I manage my MP3 collection with my own hand-written tool because I already have a big database with information about the bands and songs.
One of the features of the playlist manager is to specify custom SQL code to select any of the 30,000+ songs in the database for the playlist.
This allows me to have playlists like:
- Any songs released in 1986
- Any songs by bands from Sweden before 1993
- Any songs released on "Sarah Records" on 10" vinyl.
- Songs by bands added to the database in the last 12 months
You get the idea.
For my next big trip I was thinking of which songs to take along. I only have about 40 Gig space for music on my player, which is enough for roughly 10,000 files.
One idea was to take songs from my all-time favourite bands, but the filter already returns over 10,000 songs and I wanted to add some other tracks as well. So I said, lets take just 50 songs from each of my 250 favourite bands. Which songs? I don't care, they can be random, but I don't want a song twice, regardless of the fact that I have duplicate MP3s because they have been released on multiple albums or compilations.
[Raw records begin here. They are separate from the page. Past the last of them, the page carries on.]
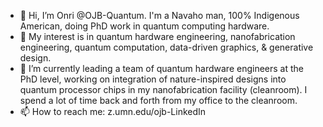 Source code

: - 👋 Hi, I’m Onri @OJB-Quantum. I'm a Navaho man, 100% Indigenous American, doing PhD work in quantum computing hardware.
- 👀 My interest is in quantum hardware engineering, nanofabrication engineering, quantum computation, data-driven graphics, & generative design.
- 🌱 I’m currently leading a team of quantum hardware engineers at the PhD level, working on integration of nature-inspired designs into quantum processor chips in my nanofabrication facility (cleanroom). I spend a lot of time back and forth from my office to the cleanroom.
- 📫 How to reach me: z.umn.edu/ojb-LinkedIn 

<!---
OJB-Quantum/OJB-Quantum is a ✨ special ✨ repository because its `README.md` (this file) appears on your GitHub profile.
You can click the Preview link to take a look at your changes.
--->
The SQL to do this was not super simple, so that's why I documented here.
To keep things simpler, I first created two views, the first one filters out duplicate song titles:
CREATE VIEW UniqueSongs AS SELECT MIN(FileID) AS FileId, Title, BandKey FROM SoundFiles GROUP BY Title, BandKey
the second one returns my favourite bands:
CREATE VIEW FavouriteBands AS SELECT BandKey FROM Bands WHERE Rank > 8
Now to the main query, which uses a Common Table Expression:
WITH CTE AS ( SELECT Row_Number() OVER (Partition BY b.BandKey ORDER BY ABS(CAST(CAST(NEWID() AS VARBINARY) AS INT))) As RowNo, u.FileId FROM UniqueSongs u INNER JOIN FavouriteBands b ON b.BandKey = u.BandKey ) SELECT FileName, RootFolder + Location as Location, BandName, Title, Duration FROM SoundFiles WHERE FileId IN ( SELECT FileId FROM CTE WHERE RowNo <= 50 )
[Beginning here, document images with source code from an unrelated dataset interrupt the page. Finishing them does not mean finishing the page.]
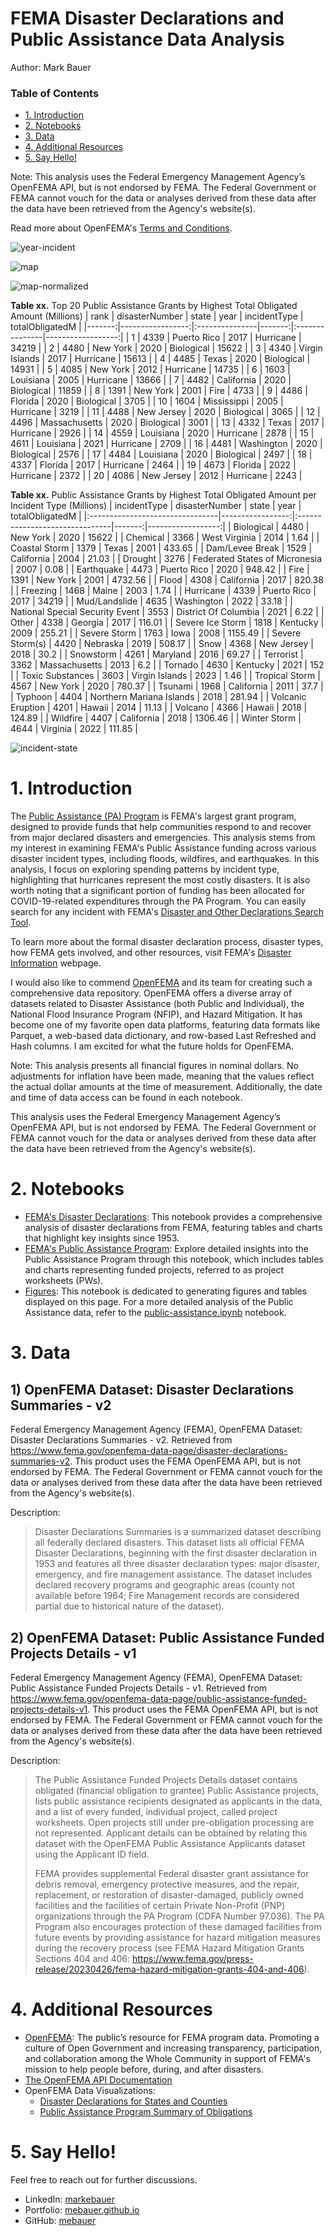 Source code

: # FEMA Disaster Declarations and Public Assistance Data Analysis
Author: Mark Bauer

### Table of Contents
* [1. Introduction](#1-Introduction)  
* [2. Notebooks](#2-Notebooks)  
* [3. Data](#3-Data)  
* [4. Additional Resources](#4-Additional-Resources)  
* [5. Say Hello!](#5-Say-Hello)  

Note: This analysis uses the Federal Emergency Management Agency’s OpenFEMA API, but is not endorsed by FEMA. The Federal Government or FEMA cannot vouch for the data or analyses derived from these data after the data have been retrieved from the Agency's website(s).

Read more about OpenFEMA's [Terms and Conditions](https://www.fema.gov/about/openfema/terms-conditions).

![year-incident](figures/year-incident.png)

![map](figures/total-obligated-map.png)

![map-normalized](figures/total-obligated-normalized-map.png)

**Table xx.** Top 20 Public Assistance Grants by Highest Total Obligated Amount (Millions)
|   rank |   disasterNumber | state          |   year | incidentType   |   totalObligatedM |
|-------:|-----------------:|:---------------|-------:|:---------------|------------------:|
|      1 |             4339 | Puerto Rico    |   2017 | Hurricane      |             34219 |
|      2 |             4480 | New York       |   2020 | Biological     |             15622 |
|      3 |             4340 | Virgin Islands |   2017 | Hurricane      |             15613 |
|      4 |             4485 | Texas          |   2020 | Biological     |             14931 |
|      5 |             4085 | New York       |   2012 | Hurricane      |             14735 |
|      6 |             1603 | Louisiana      |   2005 | Hurricane      |             13666 |
|      7 |             4482 | California     |   2020 | Biological     |             11859 |
|      8 |             1391 | New York       |   2001 | Fire           |              4733 |
|      9 |             4486 | Florida        |   2020 | Biological     |              3705 |
|     10 |             1604 | Mississippi    |   2005 | Hurricane      |              3219 |
|     11 |             4488 | New Jersey     |   2020 | Biological     |              3065 |
|     12 |             4496 | Massachusetts  |   2020 | Biological     |              3001 |
|     13 |             4332 | Texas          |   2017 | Hurricane      |              2926 |
|     14 |             4559 | Louisiana      |   2020 | Hurricane      |              2878 |
|     15 |             4611 | Louisiana      |   2021 | Hurricane      |              2709 |
|     16 |             4481 | Washington     |   2020 | Biological     |              2576 |
|     17 |             4484 | Louisiana      |   2020 | Biological     |              2497 |
|     18 |             4337 | Florida        |   2017 | Hurricane      |              2464 |
|     19 |             4673 | Florida        |   2022 | Hurricane      |              2372 |
|     20 |             4086 | New Jersey     |   2012 | Hurricane      |              2243 |

**Table xx.** Public Assistance Grants by Highest Total Obligated Amount per Incident Type (Millions)
| incidentType                    |   disasterNumber | state                          |   year |   totalObligatedM |
|:--------------------------------|-----------------:|:-------------------------------|-------:|------------------:|
| Biological                      |             4480 | New York                       |   2020 |          15622    |
| Chemical                        |             3366 | West Virginia                  |   2014 |              1.64 |
| Coastal Storm                   |             1379 | Texas                          |   2001 |            433.65 |
| Dam/Levee Break                 |             1529 | California                     |   2004 |             21.03 |
| Drought                         |             3276 | Federated States of Micronesia |   2007 |              0.08 |
| Earthquake                      |             4473 | Puerto Rico                    |   2020 |            948.42 |
| Fire                            |             1391 | New York                       |   2001 |           4732.56 |
| Flood                           |             4308 | California                     |   2017 |            820.38 |
| Freezing                        |             1468 | Maine                          |   2003 |              1.74 |
| Hurricane                       |             4339 | Puerto Rico                    |   2017 |          34219    |
| Mud/Landslide                   |             4635 | Washington                     |   2022 |             33.18 |
| National Special Security Event |             3553 | District Of Columbia           |   2021 |              6.22 |
| Other                           |             4338 | Georgia                        |   2017 |            116.01 |
| Severe Ice Storm                |             1818 | Kentucky                       |   2009 |            255.21 |
| Severe Storm                    |             1763 | Iowa                           |   2008 |           1155.49 |
| Severe Storm(s)                 |             4420 | Nebraska                       |   2019 |            508.17 |
| Snow                            |             4368 | New Jersey                     |   2018 |             30.2  |
| Snowstorm                       |             4261 | Maryland                       |   2016 |             69.27 |
| Terrorist                       |             3362 | Massachusetts                  |   2013 |              6.2  |
| Tornado                         |             4630 | Kentucky                       |   2021 |            152    |
| Toxic Substances                |             3603 | Virgin Islands                 |   2023 |              1.46 |
| Tropical Storm                  |             4567 | New York                       |   2020 |            780.37 |
| Tsunami                         |             1968 | California                     |   2011 |             37.7  |
| Typhoon                         |             4404 | Northern Mariana Islands       |   2018 |            281.94 |
| Volcanic Eruption               |             4201 | Hawaii                         |   2014 |             11.13 |
| Volcano                         |             4366 | Hawaii                         |   2018 |            124.89 |
| Wildfire                        |             4407 | California                     |   2018 |           1306.46 |
| Winter Storm                    |             4644 | Virginia                       |   2022 |            111.85 |

![incident-state](figures/incident-state.png)


# 1. Introduction
The [Public Assistance (PA) Program](https://www.fema.gov/assistance/public) is FEMA's largest grant program, designed to provide funds that help communities respond to and recover from major declared disasters and emergencies. This analysis stems from my interest in examining FEMA's Public Assistance funding across various disaster incident types, including floods, wildfires, and earthquakes. In this analysis, I focus on exploring spending patterns by incident type, highlighting that hurricanes represent the most costly disasters. It is also worth noting that a significant portion of funding has been allocated for COVID-19-related expenditures through the PA Program. You can easily search for any incident with FEMA's [Disaster and Other Declarations Search Tool](https://www.fema.gov/disaster/declarations).

To learn more about the formal disaster declaration process, disaster types, how FEMA gets involved, and other resources, visit FEMA's [Disaster Information](https://www.fema.gov/disaster) webpage.

I would also like to commend [OpenFEMA](https://www.fema.gov/about/reports-and-data/openfema) and its team for creating such a comprehensive data repository. OpenFEMA offers a diverse array of datasets related to Disaster Assistance (both Public and Individual), the National Flood Insurance Program (NFIP), and Hazard Mitigation. It has become one of my favorite open data platforms, featuring data formats like Parquet, a web-based data dictionary, and row-based Last Refreshed and Hash columns. I am excited for what the future holds for OpenFEMA.

Note: This analysis presents all financial figures in nominal dollars. No adjustments for inflation have been made, meaning that the values reflect the actual dollar amounts at the time of measurement. Additionally, the date and time of data access can be found in each notebook.

This analysis uses the Federal Emergency Management Agency’s OpenFEMA API, but is not endorsed by FEMA. The Federal Government or FEMA cannot vouch for the data or analyses derived from these data after the data have been retrieved from the Agency's website(s).

# 2. Notebooks
- [FEMA's Disaster Declarations](https://github.com/mebauer/fema-disaster-information/blob/main/disaster-declarations.ipynb): This notebook provides a comprehensive analysis of disaster declarations from FEMA, featuring tables and charts that highlight key insights since 1953.
- [FEMA's Public Assistance Program](https://github.com/mebauer/fema-disaster-information/blob/main/public-assistance.ipynb): Explore detailed insights into the Public Assistance Program through this notebook, which includes tables and charts representing funded projects, referred to as project worksheets (PWs).
- [Figures](https://github.com/mebauer/fema-disaster-information/blob/main/figures.ipynb): This notebook is dedicated to generating figures and tables displayed on this page. For a more detailed analysis of the Public Assistance data, refer to the [public-assistance.ipynb](https://github.com/mebauer/fema-disaster-information/blob/main/public-assistance.ipynb) notebook.

# 3. Data
## 1) OpenFEMA Dataset: Disaster Declarations Summaries - v2
Federal Emergency Management Agency (FEMA), OpenFEMA Dataset: Disaster Declarations Summaries - v2. Retrieved from https://www.fema.gov/openfema-data-page/disaster-declarations-summaries-v2. This product uses the FEMA OpenFEMA API, but is not endorsed by FEMA. The Federal Government or FEMA cannot vouch for the data or analyses derived from these data after the data have been retrieved from the Agency's website(s).

Description:  
>Disaster Declarations Summaries is a summarized dataset describing all federally declared disasters. This dataset lists all official FEMA Disaster Declarations, beginning with the first disaster declaration in 1953 and features all three disaster declaration types: major disaster, emergency, and fire management assistance. The dataset includes declared recovery programs and geographic areas (county not available before 1964; Fire Management records are considered partial due to historical nature of the dataset).

## 2) OpenFEMA Dataset: Public Assistance Funded Projects Details - v1
Federal Emergency Management Agency (FEMA), OpenFEMA Dataset: Public Assistance Funded Projects Details - v1. Retrieved from https://www.fema.gov/openfema-data-page/public-assistance-funded-projects-details-v1. This product uses the FEMA OpenFEMA API, but is not endorsed by FEMA. The Federal Government or FEMA cannot vouch for the data or analyses derived from these data after the data have been retrieved from the Agency's website(s).

Description:  
>The Public Assistance Funded Projects Details dataset contains obligated (financial obligation to grantee) Public Assistance projects, lists public assistance recipients designated as applicants in the data, and a list of every funded, individual project, called project worksheets. Open projects still under pre-obligation processing are not represented. Applicant details can be obtained by relating this dataset with the OpenFEMA Public Assistance Applicants dataset using the Applicant ID field.
>
>FEMA provides supplemental Federal disaster grant assistance for debris removal, emergency protective measures, and the repair, replacement, or restoration of disaster-damaged, publicly owned facilities and the facilities of certain Private Non-Profit (PNP) organizations through the PA Program (CDFA Number 97.036). The PA Program also encourages protection of these damaged facilities from future events by providing assistance for hazard mitigation measures during the recovery process (see FEMA Hazard Mitigation Grants Sections 404 and 406: https://www.fema.gov/press-release/20230426/fema-hazard-mitigation-grants-404-and-406).

# 4. Additional Resources
- [OpenFEMA](https://www.fema.gov/about/reports-and-data/openfema): The public’s resource for FEMA program data. Promoting a culture of Open Government and increasing transparency, participation, and collaboration among the Whole Community in support of FEMA's mission to help people before, during, and after disasters.
- [The OpenFEMA API Documentation](https://www.fema.gov/about/openfema/api)
- OpenFEMA Data Visualizations:
    - [Disaster Declarations for States and Counties](https://www.fema.gov/data-visualization/disaster-declarations-states-and-counties)
    - [Public Assistance Program Summary of Obligations](https://www.fema.gov/data-visualization/public-assistance-program-summary-obligations)

# 5. Say Hello!
Feel free to reach out for further discussions.
- LinkedIn: [markebauer](https://www.linkedin.com/in/markebauer/)  
- Portfolio: [mebauer.github.io](https://mebauer.github.io/)
- GitHub: [mebauer](https://github.com/mebauer)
The first SELECT gets all the MP3s for my favourite bands,
ABS(CAST(CAST(NEWID() AS VARBINARY) AS INT)))
just returns a random number which we order by, so we get a different set of up to 50 songs each time we run the query.
The really cool part here is:
Row_Number() OVER (Partition BY b.BandKey ORDER BY
We partition our data by the BandKey in a random order and each row gets an new row number one higher than the previous one. For each new band, the row_number is reset to 1.
Here's how that looks for 3 songs per band:
The second SELECT gets the actual data required to build a playlist, the interesting part is in the sub-select in the WHERE clause:
SELECT FileId FROM CTE WHERE RowNo <= 50
Here we use our common table expression from above to get the first 50 fileIDs per band. Remember the RowNo is a continues increasing number, so filtering for anything less 51, gets us the first 50. Cool!